One of my neighbors has a shadetree business repairing small motors and he taught me to always use ethanol free, and instead of draining it (since it's got ethanol in it) to use the fuel shutoff valve and let it run the bowl dry itself. I don't have too much small gasoline stuff left that i care about (a weedeater and a couple of honda generators i never use), my tractor is diesel, and my whole-house generator is propane (from a small tank, haven't needed to upgrade since i got the generator shortly after Hurricane Laura.)


I only use the high quality hardware store stuff now. I simply don’t run my snowblower enough for the price difference to be meaningful.


It's noticeably better. The engine timing is so good with it compared to the gas station stuff meant for fuel injected automobile engines. Higher octane and compression I believe and the snowblower engine just hums and burns clean.


Huh. I had the opposite experience, bought some canned hardware store fuel for my snowblower out of laziness, and it wouldn’t even run. Seemed to be too high octane or something, kept stalling out. Had to drain it completely, put regular gas in and it’s fine.


The octane shouldn’t matter. It was probably really old and broke down. The main advantage of the canned gasoline is that there’s no ethanol which is really bad for small engines. It attracts moisture and doesn’t burn evenly which is why canned fuel (or any non-ethanol fuel) is so much better.


Maybe? It was from Home Depot, given their turnover i assume it was pretty new. I’m just guessing at the octane, because it sounded like the engine was running too fast, if that makes sense. Small engines are built for e90 now, so it’s not a problem. Apart from storage.


Yeah, back when I lived in Wisconsin I would put fuel stabilizer in and I didn't have issues. I would highly recommend that over draining the fuel, which just sounds like a pain in the ass.


Most snow blower carb bowls have a drain screw so it's trivial to drain it.
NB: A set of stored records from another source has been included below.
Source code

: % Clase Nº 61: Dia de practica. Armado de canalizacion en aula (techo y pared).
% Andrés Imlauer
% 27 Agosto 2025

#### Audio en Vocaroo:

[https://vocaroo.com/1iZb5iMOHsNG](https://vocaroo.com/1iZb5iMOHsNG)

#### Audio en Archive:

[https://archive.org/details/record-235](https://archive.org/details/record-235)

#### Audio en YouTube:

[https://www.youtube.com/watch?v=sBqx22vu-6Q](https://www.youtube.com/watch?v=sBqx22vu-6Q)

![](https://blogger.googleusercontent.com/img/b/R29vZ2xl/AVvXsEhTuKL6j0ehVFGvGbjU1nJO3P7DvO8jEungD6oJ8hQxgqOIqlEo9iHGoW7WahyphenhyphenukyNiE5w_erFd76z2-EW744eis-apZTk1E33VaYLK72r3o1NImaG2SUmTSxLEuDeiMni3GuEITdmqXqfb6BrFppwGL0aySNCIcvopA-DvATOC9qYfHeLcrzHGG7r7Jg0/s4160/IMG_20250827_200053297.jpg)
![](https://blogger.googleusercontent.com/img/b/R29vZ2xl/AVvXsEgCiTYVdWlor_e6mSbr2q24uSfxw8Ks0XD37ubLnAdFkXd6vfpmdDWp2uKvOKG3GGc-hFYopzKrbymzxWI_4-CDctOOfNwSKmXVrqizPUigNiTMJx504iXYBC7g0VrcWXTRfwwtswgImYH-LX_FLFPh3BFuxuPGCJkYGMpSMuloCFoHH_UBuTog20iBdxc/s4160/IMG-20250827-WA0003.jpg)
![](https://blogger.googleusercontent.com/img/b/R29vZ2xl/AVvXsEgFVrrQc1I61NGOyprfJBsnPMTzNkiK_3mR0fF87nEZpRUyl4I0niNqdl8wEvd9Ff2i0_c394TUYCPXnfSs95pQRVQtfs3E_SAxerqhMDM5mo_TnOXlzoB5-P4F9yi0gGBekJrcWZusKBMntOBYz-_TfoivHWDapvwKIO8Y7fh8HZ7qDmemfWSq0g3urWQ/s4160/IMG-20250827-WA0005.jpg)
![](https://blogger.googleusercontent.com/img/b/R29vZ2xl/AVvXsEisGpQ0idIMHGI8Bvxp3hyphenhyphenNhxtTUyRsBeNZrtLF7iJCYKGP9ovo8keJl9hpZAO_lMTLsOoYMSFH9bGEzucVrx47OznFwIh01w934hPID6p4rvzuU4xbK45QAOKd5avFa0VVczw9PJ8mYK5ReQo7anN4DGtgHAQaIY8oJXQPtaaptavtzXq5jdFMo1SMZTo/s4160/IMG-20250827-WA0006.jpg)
Cleaning the carb if gunk is in there is pretty straightforward. Generally if it fails to start then it's gunk in the carb.


Easiest way is to just let the machine run until it’s out of fuel. I put a vice grips on the throttle.


I'm torn. I bought a used pressure washer that had been drained before storage. The carb bowl gasket and foot valve packing were all dried up and the carb was full of schmutz from the remaining gas and corrosion from water that had made its way in.

I'm recently leaning towards fuel stabilizer and leaving the tank full to ensure as little air space as possible for water to get in. At least for seasonal storage. Not sure about long-term storage since even stabilized fuel is supposedly only good for two years.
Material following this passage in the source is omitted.